Entries taken from a collection:

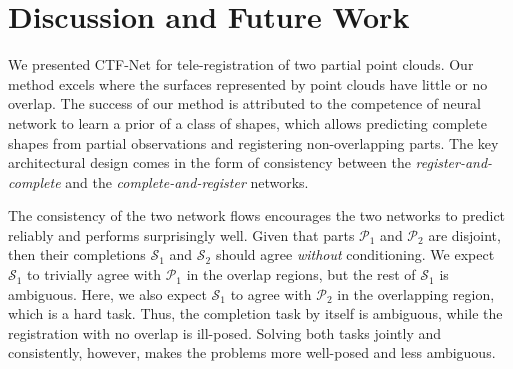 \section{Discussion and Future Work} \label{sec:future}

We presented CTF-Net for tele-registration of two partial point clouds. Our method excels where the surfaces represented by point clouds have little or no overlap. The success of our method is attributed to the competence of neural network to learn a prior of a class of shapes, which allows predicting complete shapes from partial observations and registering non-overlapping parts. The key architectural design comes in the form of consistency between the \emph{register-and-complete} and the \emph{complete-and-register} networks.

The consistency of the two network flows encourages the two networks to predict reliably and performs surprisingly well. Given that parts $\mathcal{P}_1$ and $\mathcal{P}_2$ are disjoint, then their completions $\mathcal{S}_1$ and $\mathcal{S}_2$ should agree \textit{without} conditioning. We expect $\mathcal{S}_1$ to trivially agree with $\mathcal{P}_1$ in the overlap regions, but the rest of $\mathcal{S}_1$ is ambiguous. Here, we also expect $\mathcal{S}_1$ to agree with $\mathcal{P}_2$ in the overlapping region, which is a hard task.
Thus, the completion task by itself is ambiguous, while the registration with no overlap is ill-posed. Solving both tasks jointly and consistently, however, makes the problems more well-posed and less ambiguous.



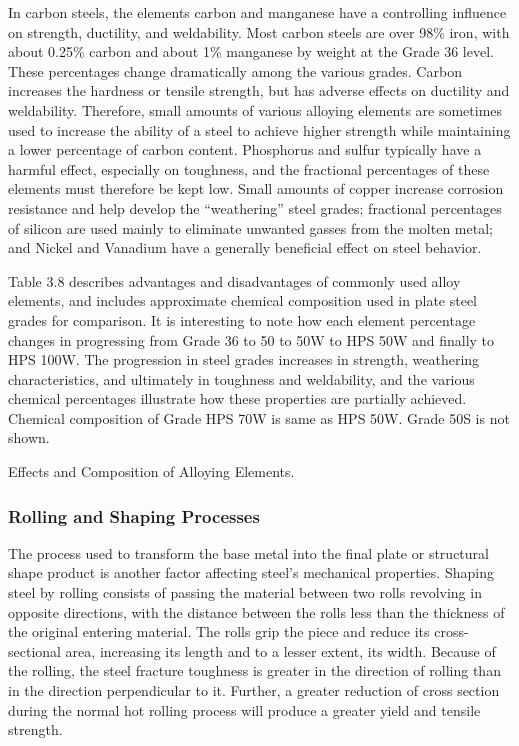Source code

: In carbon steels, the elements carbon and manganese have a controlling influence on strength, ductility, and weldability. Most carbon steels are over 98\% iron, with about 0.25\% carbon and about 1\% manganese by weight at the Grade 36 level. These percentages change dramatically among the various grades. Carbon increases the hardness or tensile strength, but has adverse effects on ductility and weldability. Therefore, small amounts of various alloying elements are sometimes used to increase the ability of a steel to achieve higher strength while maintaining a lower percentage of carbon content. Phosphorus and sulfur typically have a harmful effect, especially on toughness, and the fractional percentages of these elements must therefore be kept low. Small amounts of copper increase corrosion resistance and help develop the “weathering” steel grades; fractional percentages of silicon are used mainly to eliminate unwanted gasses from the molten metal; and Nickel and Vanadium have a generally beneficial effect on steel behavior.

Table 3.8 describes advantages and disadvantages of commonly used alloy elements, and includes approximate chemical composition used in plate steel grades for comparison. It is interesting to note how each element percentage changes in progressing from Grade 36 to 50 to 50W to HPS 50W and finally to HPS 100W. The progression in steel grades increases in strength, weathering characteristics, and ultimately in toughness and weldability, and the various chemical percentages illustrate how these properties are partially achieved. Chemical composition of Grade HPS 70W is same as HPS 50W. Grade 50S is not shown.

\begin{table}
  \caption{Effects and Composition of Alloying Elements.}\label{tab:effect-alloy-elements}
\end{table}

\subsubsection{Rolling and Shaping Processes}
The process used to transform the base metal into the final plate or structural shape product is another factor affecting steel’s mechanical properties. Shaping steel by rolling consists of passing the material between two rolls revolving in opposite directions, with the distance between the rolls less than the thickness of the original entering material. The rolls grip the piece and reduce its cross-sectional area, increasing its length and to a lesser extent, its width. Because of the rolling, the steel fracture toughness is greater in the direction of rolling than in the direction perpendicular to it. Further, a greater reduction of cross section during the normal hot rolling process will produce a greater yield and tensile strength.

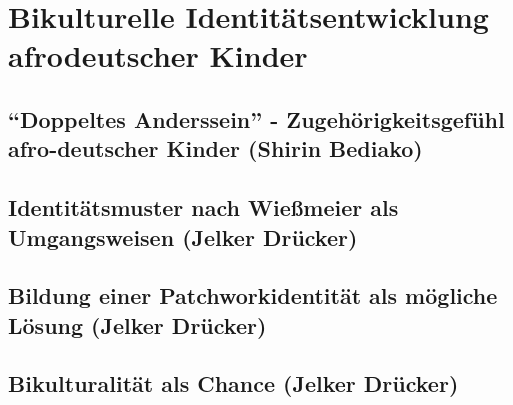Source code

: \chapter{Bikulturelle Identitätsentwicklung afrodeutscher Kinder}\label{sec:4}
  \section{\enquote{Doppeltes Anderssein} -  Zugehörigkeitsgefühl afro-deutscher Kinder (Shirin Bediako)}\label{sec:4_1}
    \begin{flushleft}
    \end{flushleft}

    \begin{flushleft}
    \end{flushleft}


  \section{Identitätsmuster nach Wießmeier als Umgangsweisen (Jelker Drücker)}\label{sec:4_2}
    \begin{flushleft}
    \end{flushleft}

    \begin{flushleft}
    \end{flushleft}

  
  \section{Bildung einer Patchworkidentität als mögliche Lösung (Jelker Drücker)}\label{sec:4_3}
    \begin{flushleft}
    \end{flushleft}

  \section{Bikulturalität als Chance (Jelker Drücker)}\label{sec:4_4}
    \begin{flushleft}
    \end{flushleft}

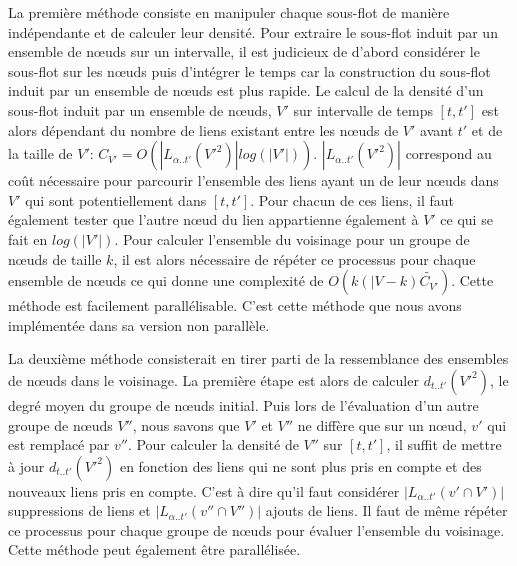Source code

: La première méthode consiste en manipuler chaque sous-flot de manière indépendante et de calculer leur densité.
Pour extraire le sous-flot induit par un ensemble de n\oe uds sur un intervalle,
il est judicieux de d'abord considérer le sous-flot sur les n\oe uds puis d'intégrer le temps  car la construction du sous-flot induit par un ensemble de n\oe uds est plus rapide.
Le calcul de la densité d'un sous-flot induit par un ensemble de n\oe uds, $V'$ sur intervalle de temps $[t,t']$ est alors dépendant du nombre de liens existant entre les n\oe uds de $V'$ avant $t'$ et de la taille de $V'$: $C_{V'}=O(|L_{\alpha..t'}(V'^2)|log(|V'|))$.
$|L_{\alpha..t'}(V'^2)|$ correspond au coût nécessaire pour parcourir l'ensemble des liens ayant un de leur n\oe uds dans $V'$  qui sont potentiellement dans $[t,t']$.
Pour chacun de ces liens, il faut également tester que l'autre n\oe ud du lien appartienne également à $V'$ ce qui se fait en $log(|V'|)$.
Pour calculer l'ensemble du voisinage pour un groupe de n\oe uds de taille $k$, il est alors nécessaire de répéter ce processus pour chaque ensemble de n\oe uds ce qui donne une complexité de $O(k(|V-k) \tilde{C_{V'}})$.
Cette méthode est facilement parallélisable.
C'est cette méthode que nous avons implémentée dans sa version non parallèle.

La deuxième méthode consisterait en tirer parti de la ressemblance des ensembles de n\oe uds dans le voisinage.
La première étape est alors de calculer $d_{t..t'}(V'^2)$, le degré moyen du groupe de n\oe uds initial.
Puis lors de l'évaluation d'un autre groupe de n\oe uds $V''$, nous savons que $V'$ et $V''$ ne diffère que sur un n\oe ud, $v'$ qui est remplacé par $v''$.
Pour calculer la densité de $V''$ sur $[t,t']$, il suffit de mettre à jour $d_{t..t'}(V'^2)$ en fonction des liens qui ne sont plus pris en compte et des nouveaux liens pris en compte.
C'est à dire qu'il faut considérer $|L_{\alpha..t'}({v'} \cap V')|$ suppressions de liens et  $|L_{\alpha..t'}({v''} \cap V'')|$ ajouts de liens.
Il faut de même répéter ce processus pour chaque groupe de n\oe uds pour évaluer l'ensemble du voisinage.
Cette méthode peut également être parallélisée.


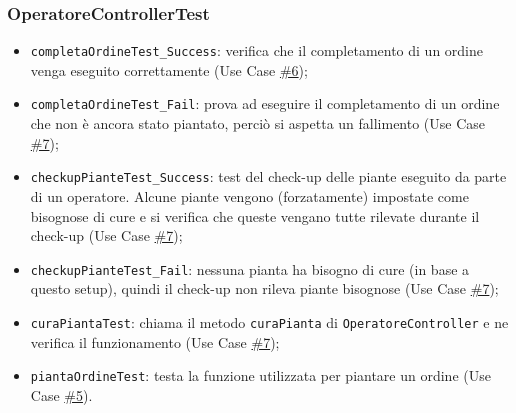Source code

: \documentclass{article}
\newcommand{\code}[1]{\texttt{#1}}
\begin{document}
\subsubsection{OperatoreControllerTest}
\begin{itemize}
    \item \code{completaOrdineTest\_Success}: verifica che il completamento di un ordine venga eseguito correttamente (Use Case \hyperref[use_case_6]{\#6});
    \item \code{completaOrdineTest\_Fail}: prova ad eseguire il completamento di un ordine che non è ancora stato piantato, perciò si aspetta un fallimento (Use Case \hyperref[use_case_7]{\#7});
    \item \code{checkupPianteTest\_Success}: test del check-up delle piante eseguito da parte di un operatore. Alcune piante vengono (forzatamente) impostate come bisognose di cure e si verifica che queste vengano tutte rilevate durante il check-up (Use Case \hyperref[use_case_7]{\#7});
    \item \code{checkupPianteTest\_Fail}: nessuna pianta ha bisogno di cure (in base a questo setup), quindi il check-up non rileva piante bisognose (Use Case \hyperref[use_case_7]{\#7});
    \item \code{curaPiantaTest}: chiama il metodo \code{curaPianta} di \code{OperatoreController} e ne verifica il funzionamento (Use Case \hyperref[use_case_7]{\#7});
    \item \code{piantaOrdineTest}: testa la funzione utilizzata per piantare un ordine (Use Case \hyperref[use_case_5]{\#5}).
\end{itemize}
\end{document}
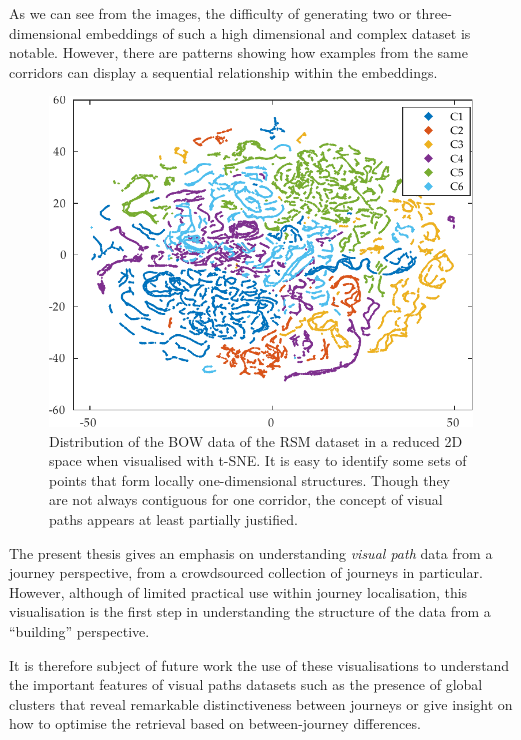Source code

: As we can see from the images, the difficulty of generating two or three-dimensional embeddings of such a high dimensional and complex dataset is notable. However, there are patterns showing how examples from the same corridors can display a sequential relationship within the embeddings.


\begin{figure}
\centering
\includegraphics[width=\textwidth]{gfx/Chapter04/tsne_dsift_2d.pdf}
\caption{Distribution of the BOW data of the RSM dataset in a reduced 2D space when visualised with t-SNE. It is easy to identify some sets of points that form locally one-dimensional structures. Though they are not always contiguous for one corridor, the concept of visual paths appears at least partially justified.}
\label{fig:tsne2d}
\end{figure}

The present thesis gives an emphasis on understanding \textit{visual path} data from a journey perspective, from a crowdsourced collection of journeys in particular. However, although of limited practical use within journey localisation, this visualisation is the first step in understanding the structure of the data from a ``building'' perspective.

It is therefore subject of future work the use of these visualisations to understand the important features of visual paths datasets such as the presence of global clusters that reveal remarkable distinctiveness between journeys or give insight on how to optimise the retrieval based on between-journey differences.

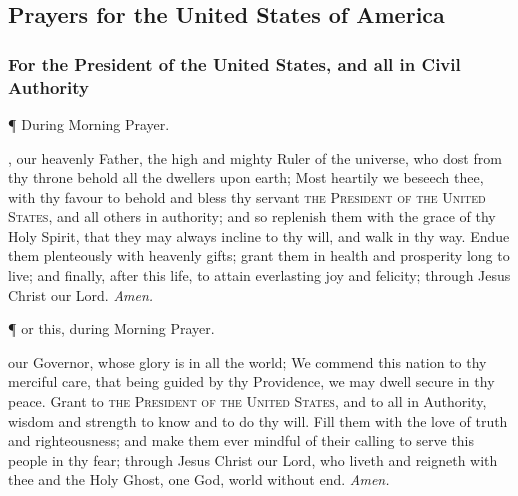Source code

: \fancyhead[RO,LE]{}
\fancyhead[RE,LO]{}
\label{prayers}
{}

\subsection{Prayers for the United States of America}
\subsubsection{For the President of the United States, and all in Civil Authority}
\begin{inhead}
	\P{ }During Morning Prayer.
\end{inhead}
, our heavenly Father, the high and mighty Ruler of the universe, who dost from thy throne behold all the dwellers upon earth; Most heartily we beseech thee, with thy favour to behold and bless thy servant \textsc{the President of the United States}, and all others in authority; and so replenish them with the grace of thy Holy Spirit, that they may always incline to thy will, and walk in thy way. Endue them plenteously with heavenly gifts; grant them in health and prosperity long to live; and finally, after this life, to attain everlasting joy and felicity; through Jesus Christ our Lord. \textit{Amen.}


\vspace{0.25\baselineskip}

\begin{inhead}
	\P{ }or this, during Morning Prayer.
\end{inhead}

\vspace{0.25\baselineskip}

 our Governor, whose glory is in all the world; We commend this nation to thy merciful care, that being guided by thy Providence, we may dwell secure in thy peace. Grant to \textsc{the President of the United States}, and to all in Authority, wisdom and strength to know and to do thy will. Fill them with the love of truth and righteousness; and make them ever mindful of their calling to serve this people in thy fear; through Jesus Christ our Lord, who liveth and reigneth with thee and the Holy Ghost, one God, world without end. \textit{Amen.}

EXERCISE INSTRUCTIONS
Starting with the line above that holds "Puis lors de" and stopping with the line that holds "Cette méthode peut", reproduce each line exactly, omitting all other lines.

RESULT
Puis lors de l'évaluation d'un autre groupe de n\oe uds $V''$, nous savons que $V'$ et $V''$ ne diffère que sur un n\oe ud, $v'$ qui est remplacé par $v''$.
Pour calculer la densité de $V''$ sur $[t,t']$, il suffit de mettre à jour $d_{t..t'}(V'^2)$ en fonction des liens qui ne sont plus pris en compte et des nouveaux liens pris en compte.
C'est à dire qu'il faut considérer $|L_{\alpha..t'}({v'} \cap V')|$ suppressions de liens et  $|L_{\alpha..t'}({v''} \cap V'')|$ ajouts de liens.
Il faut de même répéter ce processus pour chaque groupe de n\oe uds pour évaluer l'ensemble du voisinage.
Cette méthode peut également être parallélisée.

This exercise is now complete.